If I reverse commit 97480f3, I am able to parse the above mentioned GitLab feeds, but alas, this would reintroduce the #1073 crash…

I will try playing with other options of NSXMLDocument to work around this.

sbondorf commented 2 years ago

Thank you for getting to the bottom of this!

Maybe it is worthwhile to upstream the issue by filing a bug with GitLab, providing them with all the details?

I checked the open issues here, filtered by combinations of "feed", "atom", "html", "xhtml" but that didn't turn up a known (and open) issue.

barijaona commented 2 years ago

Yes, you can report the issue to GitLab and suggest inserting the HTML into CDATA instead of claiming it's XHTML.

However, I will try to make Vienna able to handle malformed feeds like this.

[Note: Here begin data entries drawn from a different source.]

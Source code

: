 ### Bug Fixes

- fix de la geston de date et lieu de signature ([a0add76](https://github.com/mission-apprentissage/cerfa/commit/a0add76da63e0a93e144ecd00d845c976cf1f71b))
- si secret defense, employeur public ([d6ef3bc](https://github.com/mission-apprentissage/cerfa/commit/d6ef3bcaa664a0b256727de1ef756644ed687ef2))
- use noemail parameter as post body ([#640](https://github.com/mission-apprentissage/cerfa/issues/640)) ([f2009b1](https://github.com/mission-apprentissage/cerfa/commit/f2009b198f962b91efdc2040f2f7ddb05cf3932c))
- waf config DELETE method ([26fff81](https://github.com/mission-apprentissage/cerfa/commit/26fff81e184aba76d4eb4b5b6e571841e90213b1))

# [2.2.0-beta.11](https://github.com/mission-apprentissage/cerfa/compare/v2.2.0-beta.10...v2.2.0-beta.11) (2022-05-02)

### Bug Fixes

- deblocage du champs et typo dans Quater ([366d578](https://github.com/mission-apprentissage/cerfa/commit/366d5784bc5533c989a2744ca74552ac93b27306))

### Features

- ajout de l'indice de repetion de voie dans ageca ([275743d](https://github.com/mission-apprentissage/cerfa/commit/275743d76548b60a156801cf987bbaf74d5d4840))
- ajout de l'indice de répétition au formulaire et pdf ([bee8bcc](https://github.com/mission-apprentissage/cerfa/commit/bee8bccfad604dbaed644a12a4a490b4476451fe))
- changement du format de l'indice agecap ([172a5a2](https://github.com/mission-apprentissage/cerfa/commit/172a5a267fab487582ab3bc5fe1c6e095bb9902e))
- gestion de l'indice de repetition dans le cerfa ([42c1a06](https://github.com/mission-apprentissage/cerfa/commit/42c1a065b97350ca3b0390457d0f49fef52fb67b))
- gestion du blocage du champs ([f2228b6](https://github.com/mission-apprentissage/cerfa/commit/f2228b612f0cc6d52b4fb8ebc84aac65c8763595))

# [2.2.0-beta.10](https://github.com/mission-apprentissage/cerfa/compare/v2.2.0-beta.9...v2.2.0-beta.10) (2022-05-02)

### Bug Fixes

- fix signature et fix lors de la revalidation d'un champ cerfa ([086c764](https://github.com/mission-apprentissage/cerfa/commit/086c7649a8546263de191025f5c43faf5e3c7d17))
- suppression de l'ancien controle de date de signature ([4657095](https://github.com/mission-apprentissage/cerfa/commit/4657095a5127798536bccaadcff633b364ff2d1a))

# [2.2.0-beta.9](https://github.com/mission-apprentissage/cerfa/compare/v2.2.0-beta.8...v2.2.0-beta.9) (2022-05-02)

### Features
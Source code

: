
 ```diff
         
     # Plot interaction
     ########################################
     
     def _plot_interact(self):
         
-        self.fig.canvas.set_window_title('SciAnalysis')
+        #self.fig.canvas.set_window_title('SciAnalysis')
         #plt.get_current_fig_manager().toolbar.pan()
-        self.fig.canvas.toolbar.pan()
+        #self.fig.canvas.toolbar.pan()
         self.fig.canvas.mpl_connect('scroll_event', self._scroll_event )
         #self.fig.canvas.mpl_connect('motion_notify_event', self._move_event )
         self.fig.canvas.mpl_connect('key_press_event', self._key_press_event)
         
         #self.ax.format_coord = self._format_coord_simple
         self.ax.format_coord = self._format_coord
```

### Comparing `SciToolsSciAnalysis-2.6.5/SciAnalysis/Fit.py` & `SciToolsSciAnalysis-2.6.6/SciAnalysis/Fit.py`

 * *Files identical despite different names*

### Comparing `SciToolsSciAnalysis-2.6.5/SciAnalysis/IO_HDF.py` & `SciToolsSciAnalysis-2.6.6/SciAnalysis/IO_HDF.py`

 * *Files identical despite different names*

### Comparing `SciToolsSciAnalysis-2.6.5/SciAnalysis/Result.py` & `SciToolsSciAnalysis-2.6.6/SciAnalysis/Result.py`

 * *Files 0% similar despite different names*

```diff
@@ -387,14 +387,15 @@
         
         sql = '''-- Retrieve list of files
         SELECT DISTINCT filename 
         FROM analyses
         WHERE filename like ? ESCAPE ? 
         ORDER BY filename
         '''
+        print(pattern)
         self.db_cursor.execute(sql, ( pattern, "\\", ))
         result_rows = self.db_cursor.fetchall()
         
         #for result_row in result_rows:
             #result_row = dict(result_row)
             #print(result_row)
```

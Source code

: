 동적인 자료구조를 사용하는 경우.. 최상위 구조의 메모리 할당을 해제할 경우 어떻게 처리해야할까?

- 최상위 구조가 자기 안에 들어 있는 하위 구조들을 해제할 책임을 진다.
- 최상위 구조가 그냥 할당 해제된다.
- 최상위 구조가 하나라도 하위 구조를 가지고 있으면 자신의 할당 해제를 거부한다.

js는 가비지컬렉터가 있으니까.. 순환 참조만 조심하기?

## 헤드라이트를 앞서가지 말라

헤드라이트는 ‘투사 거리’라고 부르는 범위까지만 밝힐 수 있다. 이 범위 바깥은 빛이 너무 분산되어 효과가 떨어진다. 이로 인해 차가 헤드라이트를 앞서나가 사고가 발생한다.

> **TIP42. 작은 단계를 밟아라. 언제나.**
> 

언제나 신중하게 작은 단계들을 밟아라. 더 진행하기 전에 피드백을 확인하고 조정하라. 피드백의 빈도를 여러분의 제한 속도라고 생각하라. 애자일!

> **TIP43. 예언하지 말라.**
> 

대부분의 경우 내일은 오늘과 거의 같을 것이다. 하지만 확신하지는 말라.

barijaona commented 2 years ago

I notice that you have spotted https://gitlab.com/gitlab-org/gitlab/-/issues/345797 in the meantime

sbondorf commented 2 years ago

Yes, you can report the issue to GitLab and suggest inserting the HTML into CDATA instead of claiming it's XHTML

Is that sufficient as bug information. Will do then.

I notice that you have spotted https://gitlab.com/gitlab-org/gitlab/-/issues/345797 in the meantime

Exactly, that would be nice, too, but only if it doesn't make more problems of the current kind ...

barijaona commented 2 years ago

You can comment on the current GitLab issue, providing https://gitlab.com/sbondorf/rsstestsvienna.atom and https://gitlab.com/sbondorf/rsstestsvienna2.atom as supplemental examples and copying there my explanations.

My suggestion to use CDATA marking is probably the easiest solution, but I don't know if and how the upcoming GitLab 15 will change the situation.

sbondorf commented 2 years ago

By current GitLab issue, do you refer to https://gitlab.com/gitlab-org/gitlab/-/issues/345797 ?

I fail to see the connection, would have opened a new issue

barijaona commented 2 years ago

I have added a comment to the current GitLab issue : https://gitlab.com/gitlab-org/gitlab/-/issues/345797#note_936145356

barijaona commented 2 years ago

@josh64x2 Do you have any suggestion regarding this issue ?

I think we reach the limits of NSXMLDocument 's "closed box" approach. Catching errors and recovering from them would not be easy and would require parsing NSError's localizedDescription.

I am tempted to replace most of RichXMLParser with RSParser, a NetNewsWire framework. The package claims to require macOS 10.15, but my guess is it can easily be back ported to 10.12.

It would also be a source of synergies between Mac open source projects… 😄